Ouverture de la Conférence sur le Climat de Copenhague
La conférence de Copenhague s’ouvre aujourd’hui sur la question du réchauffement climatique. Cette rencontre au sommet aboutira-t-elle à des accords marquants, alors que la situation semble s’éterniser depuis ces deux dernières années ?
Copenhague est l’occasion pour de nombreux pays de jouer sur les effets d’annonce médiatique. Aussi les discussions, qui doivent durer près de deux semaines, devront véritablement trancher et aboutir si les 105 chefs d’état présents veulent vraiment déboucher sur un accord durable.

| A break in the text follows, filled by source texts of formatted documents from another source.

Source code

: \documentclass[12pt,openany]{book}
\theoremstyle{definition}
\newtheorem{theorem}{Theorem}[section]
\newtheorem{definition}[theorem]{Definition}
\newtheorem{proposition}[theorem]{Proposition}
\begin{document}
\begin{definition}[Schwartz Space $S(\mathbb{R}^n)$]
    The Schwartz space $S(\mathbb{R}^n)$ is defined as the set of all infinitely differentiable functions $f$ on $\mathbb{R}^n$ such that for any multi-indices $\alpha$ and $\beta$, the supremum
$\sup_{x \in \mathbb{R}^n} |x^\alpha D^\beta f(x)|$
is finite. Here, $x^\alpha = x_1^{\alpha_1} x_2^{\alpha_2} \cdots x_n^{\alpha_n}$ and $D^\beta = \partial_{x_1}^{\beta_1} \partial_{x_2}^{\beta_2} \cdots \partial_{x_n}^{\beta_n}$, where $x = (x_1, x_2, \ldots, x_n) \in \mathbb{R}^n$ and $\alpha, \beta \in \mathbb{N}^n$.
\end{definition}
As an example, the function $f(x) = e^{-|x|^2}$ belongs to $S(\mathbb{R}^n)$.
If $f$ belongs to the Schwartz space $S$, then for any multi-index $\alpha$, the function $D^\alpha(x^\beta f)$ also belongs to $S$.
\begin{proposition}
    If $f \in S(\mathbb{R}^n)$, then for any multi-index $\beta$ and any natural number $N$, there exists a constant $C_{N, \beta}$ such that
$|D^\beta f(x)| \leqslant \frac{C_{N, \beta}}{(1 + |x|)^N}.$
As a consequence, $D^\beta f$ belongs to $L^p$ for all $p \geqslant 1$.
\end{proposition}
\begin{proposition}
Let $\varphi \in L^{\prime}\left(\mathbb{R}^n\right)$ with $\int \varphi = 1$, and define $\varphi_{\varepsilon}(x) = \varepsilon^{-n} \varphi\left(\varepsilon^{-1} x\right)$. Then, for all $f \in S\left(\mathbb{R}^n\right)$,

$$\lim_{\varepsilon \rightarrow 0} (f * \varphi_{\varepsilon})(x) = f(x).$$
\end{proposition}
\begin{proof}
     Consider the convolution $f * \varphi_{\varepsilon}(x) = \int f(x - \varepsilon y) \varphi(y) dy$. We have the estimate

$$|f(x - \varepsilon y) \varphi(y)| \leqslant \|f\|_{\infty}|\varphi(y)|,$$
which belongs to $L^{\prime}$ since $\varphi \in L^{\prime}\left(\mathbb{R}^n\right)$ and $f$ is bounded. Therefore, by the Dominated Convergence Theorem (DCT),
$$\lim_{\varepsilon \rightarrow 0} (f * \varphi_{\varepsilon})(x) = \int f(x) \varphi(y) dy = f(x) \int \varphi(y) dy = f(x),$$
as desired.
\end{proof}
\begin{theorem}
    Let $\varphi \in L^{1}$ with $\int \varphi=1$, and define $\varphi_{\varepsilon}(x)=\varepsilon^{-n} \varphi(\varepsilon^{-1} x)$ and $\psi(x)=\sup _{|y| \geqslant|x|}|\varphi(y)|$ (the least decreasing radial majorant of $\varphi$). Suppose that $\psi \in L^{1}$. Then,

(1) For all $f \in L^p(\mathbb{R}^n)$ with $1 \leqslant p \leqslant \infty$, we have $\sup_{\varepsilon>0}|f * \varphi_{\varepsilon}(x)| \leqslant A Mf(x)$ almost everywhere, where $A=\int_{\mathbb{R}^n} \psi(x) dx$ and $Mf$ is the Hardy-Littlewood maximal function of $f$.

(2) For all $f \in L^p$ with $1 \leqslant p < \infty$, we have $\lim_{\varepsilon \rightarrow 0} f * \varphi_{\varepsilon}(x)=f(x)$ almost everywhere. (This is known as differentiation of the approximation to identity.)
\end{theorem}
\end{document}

La conférence de Copenhague est la plus importante manifestation de l’histoire de la climatologie avec 15.000 participants de 192 pays. L’objectif clairement affiché est de réagir au réchauffement climatique par une réponse internationale forte, notamment sur les bouleversements climatiques, la hausse du niveau des mers et les extinctions massives d’espèces vivantes. Le secrétaire général des Nations unies, Ban Ki-moon, s’est dit dimanche "très optimiste pour Copenhague".
Le sommet de Copenhague cristallise aussi les militants. Si un grand rassemblement est prévu dans la capitale danoise, les partisans anti-réchauffistes (qui nient l’existence d’un réchauffement climatique noté par le GIEC) ont répondu par différentes actions médiatiques et polémiques. La dernière en date a été le vol de données informatiques d’un important laboratoire climatique, censé prouver l’existence d’un complot mondial des climatologues... Montrant surtout la malhonnêteté des personnes se réclamant climato-sceptiques.
Si ces épi-phénomènes ne font que noyer les questions de fond, il est important de noter que les pays en voie de développement ne pourront pas tenir les mêmes promesses que les pays développés, et que les accords devront tenir comte d’une certaine "justice sociale", comme l’ont publié dans leur éditorial 56 journaux de 15 pays, dont Le Monde et El Pais.
Thierry F.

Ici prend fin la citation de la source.